[Opening PROVIDED MATERIAL section]

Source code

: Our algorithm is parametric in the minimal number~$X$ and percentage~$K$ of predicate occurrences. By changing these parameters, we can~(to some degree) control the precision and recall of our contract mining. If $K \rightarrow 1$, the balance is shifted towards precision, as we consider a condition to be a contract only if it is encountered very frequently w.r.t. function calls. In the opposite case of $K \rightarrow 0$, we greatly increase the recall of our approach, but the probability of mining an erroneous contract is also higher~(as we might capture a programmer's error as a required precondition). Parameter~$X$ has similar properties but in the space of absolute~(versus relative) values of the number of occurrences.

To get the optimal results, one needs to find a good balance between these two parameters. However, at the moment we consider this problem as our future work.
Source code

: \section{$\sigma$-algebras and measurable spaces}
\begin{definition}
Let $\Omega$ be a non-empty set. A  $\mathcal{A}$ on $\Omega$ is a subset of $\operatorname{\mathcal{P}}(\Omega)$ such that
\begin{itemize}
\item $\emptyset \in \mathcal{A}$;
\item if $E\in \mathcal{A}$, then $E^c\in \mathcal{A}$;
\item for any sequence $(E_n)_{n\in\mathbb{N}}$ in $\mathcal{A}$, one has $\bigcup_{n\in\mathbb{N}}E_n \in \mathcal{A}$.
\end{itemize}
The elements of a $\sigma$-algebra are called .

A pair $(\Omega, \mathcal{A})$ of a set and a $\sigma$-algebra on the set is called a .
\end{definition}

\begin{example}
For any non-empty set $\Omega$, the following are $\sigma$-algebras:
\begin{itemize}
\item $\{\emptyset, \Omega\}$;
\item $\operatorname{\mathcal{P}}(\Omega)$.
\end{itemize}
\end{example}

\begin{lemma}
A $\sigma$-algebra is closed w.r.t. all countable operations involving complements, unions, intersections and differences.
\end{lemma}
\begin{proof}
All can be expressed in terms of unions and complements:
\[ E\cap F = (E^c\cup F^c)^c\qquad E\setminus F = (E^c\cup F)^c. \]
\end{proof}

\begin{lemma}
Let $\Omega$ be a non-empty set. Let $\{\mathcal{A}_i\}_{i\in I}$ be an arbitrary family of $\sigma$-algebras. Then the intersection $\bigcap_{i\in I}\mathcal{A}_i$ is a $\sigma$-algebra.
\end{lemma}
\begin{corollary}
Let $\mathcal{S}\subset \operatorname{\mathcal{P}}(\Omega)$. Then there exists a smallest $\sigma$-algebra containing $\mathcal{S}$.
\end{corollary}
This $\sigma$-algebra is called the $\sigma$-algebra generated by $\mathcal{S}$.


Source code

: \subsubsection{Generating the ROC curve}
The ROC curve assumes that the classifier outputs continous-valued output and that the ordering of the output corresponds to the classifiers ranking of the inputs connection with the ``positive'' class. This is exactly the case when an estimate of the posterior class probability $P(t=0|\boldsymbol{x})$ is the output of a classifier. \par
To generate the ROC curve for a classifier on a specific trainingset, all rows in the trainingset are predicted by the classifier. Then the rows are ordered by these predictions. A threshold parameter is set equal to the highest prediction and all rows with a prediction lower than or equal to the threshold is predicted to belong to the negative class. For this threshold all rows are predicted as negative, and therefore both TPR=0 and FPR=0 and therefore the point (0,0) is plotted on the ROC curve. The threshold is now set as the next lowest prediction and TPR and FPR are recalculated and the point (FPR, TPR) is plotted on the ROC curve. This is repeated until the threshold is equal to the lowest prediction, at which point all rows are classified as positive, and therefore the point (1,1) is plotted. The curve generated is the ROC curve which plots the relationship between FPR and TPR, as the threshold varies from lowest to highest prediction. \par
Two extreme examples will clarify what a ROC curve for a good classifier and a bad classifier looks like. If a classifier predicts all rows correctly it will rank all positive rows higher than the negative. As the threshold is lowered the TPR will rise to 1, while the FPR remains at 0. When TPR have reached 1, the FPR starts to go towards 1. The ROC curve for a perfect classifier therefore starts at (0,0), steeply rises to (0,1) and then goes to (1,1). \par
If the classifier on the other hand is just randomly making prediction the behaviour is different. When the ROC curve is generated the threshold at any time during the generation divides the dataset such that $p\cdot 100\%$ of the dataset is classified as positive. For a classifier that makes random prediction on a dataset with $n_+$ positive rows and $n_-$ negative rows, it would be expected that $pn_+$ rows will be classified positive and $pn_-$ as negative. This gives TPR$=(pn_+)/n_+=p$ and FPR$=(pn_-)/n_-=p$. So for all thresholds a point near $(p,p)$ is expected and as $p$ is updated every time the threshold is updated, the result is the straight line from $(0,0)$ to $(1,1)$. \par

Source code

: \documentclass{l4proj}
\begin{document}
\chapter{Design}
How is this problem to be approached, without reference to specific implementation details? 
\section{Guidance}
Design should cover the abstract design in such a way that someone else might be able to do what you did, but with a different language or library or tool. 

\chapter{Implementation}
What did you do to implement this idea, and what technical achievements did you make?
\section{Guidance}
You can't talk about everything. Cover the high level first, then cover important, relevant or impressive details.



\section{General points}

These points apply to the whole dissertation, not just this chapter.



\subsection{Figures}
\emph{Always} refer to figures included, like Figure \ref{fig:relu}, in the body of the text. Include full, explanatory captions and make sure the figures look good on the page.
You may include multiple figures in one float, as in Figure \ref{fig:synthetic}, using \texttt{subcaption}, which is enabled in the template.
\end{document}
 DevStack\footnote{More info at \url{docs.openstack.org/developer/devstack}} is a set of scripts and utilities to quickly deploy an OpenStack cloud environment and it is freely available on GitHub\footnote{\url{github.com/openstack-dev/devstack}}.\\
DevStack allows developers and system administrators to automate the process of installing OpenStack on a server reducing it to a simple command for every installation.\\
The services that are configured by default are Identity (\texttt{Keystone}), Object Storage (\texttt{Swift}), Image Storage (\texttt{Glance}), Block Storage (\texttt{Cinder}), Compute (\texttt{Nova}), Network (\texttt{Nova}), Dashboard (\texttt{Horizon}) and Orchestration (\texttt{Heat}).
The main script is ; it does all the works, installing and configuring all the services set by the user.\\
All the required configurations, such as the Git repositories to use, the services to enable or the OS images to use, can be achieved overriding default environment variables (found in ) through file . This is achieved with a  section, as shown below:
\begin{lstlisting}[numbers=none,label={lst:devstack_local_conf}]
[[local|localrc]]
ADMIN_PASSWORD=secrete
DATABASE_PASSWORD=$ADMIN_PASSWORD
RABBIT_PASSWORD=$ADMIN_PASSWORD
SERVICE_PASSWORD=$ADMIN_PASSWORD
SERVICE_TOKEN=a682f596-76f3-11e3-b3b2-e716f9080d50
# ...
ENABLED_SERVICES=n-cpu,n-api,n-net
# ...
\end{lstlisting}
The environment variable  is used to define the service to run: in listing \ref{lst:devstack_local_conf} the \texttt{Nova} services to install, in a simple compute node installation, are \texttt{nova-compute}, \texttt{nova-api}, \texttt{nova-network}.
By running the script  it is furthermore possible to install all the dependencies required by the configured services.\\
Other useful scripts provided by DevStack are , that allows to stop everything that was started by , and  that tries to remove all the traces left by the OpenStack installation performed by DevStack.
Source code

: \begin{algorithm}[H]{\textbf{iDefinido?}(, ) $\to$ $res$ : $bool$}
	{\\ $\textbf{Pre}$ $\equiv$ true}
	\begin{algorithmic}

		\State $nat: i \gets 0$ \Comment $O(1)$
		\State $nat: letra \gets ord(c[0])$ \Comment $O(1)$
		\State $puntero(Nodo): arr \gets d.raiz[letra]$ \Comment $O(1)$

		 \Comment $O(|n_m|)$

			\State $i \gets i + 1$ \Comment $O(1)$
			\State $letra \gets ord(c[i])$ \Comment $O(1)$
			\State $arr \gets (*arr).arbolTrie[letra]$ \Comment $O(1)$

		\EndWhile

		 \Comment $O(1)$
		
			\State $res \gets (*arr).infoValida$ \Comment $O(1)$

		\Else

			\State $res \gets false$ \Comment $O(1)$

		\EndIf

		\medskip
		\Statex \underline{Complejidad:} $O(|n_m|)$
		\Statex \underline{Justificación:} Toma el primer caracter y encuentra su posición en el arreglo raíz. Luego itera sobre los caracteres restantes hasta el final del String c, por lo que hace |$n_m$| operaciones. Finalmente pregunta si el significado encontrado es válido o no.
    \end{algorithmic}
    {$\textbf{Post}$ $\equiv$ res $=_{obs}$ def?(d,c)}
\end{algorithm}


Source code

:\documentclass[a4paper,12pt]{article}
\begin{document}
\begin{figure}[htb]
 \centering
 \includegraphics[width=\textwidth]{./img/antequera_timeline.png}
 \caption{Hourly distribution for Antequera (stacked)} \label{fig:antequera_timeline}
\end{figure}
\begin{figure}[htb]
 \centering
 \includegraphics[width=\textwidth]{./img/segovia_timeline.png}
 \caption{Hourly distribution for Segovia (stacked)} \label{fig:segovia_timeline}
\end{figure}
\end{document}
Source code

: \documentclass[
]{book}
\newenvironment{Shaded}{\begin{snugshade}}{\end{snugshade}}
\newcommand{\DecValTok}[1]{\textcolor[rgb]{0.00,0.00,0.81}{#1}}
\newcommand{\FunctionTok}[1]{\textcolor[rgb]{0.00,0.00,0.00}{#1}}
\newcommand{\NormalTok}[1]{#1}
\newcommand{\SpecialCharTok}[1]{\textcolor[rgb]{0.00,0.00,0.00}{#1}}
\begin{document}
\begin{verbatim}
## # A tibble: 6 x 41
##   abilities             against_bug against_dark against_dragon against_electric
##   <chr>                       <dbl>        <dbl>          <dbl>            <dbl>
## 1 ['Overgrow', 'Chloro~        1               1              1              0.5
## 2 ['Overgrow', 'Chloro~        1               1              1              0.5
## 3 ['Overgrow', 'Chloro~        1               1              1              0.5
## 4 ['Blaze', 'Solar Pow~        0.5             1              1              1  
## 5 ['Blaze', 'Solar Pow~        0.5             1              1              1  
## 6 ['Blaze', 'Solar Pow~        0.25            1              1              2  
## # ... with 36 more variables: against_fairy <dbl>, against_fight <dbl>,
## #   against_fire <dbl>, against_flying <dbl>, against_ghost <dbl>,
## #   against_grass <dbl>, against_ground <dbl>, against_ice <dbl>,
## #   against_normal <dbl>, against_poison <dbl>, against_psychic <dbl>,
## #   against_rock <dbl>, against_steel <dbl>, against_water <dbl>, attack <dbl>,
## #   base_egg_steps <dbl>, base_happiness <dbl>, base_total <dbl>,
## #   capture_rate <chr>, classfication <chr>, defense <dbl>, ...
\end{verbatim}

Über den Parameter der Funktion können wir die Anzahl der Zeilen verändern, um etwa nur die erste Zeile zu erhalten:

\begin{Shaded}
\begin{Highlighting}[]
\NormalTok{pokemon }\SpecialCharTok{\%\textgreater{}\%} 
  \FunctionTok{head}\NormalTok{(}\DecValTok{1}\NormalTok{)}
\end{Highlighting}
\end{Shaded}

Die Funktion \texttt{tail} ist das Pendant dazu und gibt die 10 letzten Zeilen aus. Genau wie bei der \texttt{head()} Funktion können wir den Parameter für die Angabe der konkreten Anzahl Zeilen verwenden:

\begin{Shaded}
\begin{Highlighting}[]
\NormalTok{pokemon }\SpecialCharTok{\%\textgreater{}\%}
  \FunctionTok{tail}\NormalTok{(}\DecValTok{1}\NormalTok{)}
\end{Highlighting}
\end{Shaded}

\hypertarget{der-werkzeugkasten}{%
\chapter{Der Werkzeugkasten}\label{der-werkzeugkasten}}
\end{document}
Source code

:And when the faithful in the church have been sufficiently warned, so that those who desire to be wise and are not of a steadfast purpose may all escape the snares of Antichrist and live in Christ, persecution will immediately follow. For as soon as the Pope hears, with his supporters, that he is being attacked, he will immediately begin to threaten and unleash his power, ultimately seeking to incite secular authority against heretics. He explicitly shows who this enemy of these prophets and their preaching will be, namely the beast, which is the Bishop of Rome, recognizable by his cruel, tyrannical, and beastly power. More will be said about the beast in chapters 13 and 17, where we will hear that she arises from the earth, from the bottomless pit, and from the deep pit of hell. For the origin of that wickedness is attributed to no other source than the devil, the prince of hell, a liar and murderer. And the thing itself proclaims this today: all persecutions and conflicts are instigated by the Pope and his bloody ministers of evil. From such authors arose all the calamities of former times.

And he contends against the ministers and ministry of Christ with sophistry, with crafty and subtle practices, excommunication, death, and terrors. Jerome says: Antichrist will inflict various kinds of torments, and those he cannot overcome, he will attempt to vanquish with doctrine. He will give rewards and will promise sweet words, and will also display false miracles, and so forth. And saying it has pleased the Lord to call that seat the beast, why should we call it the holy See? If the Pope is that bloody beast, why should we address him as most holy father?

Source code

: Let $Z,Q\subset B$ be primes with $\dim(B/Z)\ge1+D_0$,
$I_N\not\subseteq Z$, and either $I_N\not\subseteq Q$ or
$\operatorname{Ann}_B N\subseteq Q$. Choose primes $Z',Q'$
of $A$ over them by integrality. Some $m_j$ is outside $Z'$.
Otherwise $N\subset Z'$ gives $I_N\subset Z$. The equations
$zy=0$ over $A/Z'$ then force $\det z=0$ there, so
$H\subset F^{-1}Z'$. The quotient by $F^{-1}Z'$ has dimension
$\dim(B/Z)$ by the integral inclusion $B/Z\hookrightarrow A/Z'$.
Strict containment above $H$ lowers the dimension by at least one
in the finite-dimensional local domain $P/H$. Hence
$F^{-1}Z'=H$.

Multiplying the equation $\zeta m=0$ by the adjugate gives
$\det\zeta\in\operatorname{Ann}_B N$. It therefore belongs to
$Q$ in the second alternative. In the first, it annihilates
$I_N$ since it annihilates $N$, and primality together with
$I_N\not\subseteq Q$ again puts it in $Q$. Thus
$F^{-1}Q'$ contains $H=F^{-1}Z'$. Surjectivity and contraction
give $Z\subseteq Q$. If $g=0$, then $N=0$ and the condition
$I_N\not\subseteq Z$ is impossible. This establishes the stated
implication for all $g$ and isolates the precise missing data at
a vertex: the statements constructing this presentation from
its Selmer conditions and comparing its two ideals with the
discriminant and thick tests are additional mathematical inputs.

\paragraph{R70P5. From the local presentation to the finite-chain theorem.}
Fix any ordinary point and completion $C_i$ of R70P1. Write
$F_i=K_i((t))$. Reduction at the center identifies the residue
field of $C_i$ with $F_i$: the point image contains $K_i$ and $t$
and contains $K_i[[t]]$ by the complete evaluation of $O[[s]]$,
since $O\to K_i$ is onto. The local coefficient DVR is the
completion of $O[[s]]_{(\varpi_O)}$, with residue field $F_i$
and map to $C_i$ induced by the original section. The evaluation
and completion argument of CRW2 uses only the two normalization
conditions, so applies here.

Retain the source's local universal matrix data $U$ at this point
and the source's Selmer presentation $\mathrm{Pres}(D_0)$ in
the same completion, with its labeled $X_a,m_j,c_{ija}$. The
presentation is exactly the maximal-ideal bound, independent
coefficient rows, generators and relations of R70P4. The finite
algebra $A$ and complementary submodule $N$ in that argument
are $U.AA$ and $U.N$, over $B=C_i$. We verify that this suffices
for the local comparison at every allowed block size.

[Closing PROVIDED MATERIAL section]

● **WHAT TO WORK ON**: Over all the entries, say how many lines hold the string "textgreater". The reply is the number alone.

● **SOLUTION TO THIS TASK**: 2